» Exercise objective
The lines below starting at the line containing "- Um bom exemplo" and ending at the line containing "- Caso exista" are to be repeated exactly, with both ends kept and nothing else added.

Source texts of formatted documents
=== Begin Enclosure ===

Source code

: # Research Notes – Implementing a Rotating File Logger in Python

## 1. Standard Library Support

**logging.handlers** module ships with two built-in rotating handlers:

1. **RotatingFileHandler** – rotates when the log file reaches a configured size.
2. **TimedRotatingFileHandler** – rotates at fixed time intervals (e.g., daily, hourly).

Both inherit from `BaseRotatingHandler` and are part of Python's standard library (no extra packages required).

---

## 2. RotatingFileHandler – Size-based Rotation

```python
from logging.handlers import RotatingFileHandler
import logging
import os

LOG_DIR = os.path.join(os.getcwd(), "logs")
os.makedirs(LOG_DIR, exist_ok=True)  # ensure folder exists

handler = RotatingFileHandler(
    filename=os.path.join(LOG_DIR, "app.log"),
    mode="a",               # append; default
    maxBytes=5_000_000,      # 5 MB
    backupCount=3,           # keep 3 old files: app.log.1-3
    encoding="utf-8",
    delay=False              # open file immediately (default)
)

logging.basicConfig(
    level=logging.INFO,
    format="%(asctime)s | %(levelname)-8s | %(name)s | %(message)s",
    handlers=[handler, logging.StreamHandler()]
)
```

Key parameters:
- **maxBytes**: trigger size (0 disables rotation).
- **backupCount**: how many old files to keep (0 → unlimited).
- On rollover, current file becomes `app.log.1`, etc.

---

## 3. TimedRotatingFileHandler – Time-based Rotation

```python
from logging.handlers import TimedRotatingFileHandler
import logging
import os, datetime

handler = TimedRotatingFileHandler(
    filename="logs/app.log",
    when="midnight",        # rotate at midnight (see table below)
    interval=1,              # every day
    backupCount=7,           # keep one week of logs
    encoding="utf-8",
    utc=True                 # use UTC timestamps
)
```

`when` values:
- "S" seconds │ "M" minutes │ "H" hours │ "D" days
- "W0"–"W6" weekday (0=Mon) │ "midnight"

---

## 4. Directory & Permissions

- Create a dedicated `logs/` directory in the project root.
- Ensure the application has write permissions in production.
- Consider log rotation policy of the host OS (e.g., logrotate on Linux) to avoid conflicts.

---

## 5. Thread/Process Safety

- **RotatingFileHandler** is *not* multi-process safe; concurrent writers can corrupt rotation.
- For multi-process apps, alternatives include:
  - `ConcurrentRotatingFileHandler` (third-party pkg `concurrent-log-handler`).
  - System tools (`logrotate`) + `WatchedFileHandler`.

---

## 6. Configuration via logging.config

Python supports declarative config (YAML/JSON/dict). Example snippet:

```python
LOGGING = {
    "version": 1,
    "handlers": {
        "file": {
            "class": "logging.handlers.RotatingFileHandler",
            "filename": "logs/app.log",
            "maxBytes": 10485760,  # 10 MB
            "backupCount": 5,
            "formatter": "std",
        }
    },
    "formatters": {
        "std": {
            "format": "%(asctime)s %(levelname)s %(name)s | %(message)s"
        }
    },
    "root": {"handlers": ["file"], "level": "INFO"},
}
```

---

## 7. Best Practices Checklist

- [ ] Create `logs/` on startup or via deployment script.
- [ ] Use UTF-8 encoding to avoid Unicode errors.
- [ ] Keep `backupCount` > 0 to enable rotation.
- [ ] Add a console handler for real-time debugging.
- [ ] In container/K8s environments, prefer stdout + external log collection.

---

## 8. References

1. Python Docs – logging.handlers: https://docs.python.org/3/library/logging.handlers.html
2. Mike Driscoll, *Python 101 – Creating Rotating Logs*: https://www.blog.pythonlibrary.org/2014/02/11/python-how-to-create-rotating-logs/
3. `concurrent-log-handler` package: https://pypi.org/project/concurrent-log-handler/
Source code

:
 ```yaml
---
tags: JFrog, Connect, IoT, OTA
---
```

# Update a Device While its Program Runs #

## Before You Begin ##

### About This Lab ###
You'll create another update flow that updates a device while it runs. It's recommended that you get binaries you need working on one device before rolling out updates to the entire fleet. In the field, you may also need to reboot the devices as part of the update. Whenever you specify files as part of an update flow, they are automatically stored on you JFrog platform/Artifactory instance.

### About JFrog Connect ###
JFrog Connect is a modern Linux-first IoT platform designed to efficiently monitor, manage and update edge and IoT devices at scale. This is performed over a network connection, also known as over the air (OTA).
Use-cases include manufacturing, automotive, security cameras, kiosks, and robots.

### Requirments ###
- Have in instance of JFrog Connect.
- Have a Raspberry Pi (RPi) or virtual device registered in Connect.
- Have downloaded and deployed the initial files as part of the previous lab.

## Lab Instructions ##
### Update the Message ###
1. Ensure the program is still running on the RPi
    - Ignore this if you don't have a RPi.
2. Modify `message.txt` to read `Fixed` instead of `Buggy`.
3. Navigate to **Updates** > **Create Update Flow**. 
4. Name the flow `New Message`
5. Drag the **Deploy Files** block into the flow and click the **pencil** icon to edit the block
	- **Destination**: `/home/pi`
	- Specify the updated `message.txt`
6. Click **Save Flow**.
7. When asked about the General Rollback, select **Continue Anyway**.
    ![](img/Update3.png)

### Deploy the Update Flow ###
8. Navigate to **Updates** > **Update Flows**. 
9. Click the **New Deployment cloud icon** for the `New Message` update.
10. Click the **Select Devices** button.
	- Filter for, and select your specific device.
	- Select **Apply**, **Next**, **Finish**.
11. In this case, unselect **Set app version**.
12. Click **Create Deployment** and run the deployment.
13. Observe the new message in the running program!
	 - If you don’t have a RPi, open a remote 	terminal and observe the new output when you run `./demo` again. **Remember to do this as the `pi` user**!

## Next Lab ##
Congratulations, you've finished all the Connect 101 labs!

=== End Enclosure ===
=== Begin Enclosure ===

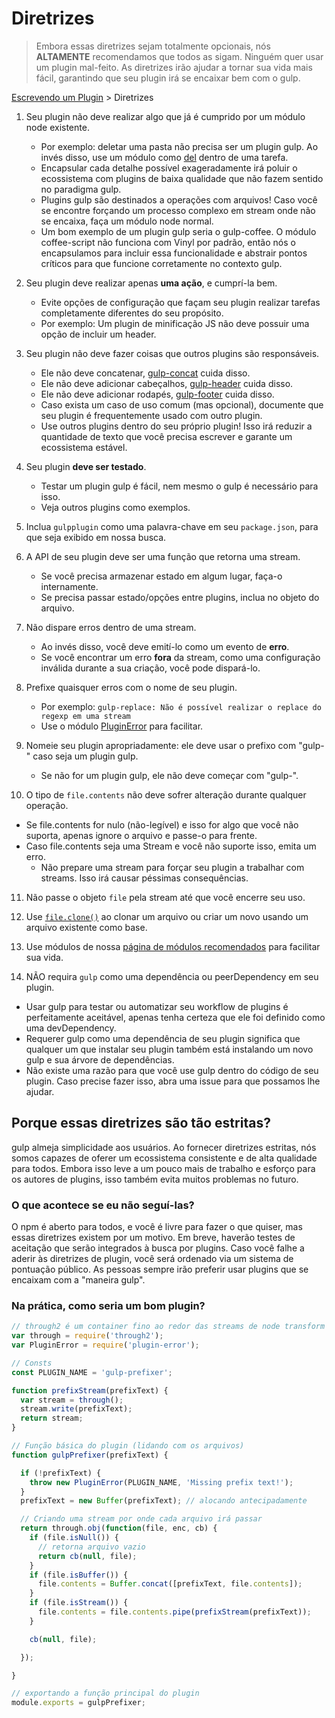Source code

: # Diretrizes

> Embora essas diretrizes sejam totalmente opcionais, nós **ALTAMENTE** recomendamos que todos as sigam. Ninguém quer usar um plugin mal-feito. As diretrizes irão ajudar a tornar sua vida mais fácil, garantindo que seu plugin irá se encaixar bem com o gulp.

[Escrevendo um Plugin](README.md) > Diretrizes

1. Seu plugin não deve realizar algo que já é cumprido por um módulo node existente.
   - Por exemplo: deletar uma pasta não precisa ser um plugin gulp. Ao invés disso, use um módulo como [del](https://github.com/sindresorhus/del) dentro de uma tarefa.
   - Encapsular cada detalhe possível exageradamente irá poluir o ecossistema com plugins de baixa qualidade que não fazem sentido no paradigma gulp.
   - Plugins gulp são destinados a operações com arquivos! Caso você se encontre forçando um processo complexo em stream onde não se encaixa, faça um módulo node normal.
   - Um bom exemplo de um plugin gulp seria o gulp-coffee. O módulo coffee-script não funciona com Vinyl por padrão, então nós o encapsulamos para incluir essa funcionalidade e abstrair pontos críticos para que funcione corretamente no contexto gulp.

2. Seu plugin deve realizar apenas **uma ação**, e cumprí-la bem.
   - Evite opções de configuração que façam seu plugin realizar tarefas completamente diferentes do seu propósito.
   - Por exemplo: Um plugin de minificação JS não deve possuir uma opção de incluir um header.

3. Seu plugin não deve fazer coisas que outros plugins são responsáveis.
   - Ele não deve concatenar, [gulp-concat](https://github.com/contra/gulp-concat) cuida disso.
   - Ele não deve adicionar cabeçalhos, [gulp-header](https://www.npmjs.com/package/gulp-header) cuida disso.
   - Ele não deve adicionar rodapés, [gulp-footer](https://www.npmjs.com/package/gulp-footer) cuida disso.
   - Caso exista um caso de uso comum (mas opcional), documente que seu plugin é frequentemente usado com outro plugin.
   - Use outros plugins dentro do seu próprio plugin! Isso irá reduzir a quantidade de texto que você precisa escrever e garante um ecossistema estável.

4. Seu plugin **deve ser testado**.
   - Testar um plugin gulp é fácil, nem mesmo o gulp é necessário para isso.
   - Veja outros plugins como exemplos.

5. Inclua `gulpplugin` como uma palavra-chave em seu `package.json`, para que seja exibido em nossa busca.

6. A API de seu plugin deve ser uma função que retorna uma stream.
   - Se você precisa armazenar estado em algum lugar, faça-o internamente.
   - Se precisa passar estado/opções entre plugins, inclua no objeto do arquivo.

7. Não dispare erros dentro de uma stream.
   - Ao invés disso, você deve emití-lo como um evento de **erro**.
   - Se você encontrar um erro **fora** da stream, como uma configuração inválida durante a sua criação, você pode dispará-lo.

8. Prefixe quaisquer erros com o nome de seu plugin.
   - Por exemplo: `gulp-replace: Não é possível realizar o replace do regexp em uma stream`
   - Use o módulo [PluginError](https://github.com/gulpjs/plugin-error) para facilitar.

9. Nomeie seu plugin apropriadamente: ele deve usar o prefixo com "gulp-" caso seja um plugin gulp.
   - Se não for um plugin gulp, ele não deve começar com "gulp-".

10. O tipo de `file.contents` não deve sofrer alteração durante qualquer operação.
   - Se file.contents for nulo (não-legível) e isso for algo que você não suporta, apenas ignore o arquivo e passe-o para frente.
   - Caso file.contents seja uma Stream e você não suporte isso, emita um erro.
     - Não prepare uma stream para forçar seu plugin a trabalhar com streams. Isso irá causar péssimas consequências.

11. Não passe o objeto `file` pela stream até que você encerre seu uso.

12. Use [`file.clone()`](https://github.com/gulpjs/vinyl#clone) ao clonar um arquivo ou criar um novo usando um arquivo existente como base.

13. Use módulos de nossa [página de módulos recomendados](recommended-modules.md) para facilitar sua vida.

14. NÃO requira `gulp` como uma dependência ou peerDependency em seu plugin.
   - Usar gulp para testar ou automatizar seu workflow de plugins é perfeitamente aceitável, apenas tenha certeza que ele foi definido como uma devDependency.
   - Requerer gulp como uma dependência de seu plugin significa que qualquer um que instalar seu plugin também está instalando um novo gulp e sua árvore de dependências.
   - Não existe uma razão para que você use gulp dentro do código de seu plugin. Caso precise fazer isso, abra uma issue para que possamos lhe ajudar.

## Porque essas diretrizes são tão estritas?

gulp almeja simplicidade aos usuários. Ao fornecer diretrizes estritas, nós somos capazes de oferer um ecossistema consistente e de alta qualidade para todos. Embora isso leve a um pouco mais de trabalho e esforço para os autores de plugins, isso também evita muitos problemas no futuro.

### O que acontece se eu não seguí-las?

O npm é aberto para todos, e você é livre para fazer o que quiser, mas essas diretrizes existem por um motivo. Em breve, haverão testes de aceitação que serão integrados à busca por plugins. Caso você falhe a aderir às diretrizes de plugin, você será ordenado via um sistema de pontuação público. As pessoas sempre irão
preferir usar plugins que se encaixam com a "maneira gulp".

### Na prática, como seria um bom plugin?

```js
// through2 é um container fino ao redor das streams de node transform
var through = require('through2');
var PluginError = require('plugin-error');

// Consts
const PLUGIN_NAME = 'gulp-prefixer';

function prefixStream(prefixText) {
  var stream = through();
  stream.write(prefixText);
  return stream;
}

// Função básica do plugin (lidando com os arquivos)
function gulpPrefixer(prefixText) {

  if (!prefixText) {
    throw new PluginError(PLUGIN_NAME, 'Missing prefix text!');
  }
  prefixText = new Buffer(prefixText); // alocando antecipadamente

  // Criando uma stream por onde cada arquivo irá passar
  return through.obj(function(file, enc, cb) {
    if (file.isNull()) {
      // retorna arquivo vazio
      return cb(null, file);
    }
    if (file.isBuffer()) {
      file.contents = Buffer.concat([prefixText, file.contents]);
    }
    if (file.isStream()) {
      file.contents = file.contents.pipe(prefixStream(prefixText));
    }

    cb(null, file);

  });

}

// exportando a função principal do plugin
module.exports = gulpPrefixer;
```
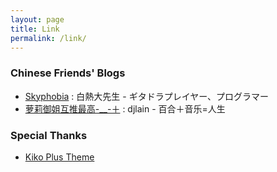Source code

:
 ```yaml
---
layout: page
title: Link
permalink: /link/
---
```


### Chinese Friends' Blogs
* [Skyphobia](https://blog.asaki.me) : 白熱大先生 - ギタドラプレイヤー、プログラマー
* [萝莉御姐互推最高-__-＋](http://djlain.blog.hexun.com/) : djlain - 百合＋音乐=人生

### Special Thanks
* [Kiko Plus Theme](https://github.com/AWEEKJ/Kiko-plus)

=== End Enclosure ===

» Expected answer
   - Um bom exemplo de um plugin gulp seria o gulp-coffee. O módulo coffee-script não funciona com Vinyl por padrão, então nós o encapsulamos para incluir essa funcionalidade e abstrair pontos críticos para que funcione corretamente no contexto gulp.

2. Seu plugin deve realizar apenas **uma ação**, e cumprí-la bem.
   - Evite opções de configuração que façam seu plugin realizar tarefas completamente diferentes do seu propósito.
   - Por exemplo: Um plugin de minificação JS não deve possuir uma opção de incluir um header.

3. Seu plugin não deve fazer coisas que outros plugins são responsáveis.
   - Ele não deve concatenar, [gulp-concat](https://github.com/contra/gulp-concat) cuida disso.
   - Ele não deve adicionar cabeçalhos, [gulp-header](https://www.npmjs.com/package/gulp-header) cuida disso.
   - Ele não deve adicionar rodapés, [gulp-footer](https://www.npmjs.com/package/gulp-footer) cuida disso.
   - Caso exista um caso de uso comum (mas opcional), documente que seu plugin é frequentemente usado com outro plugin.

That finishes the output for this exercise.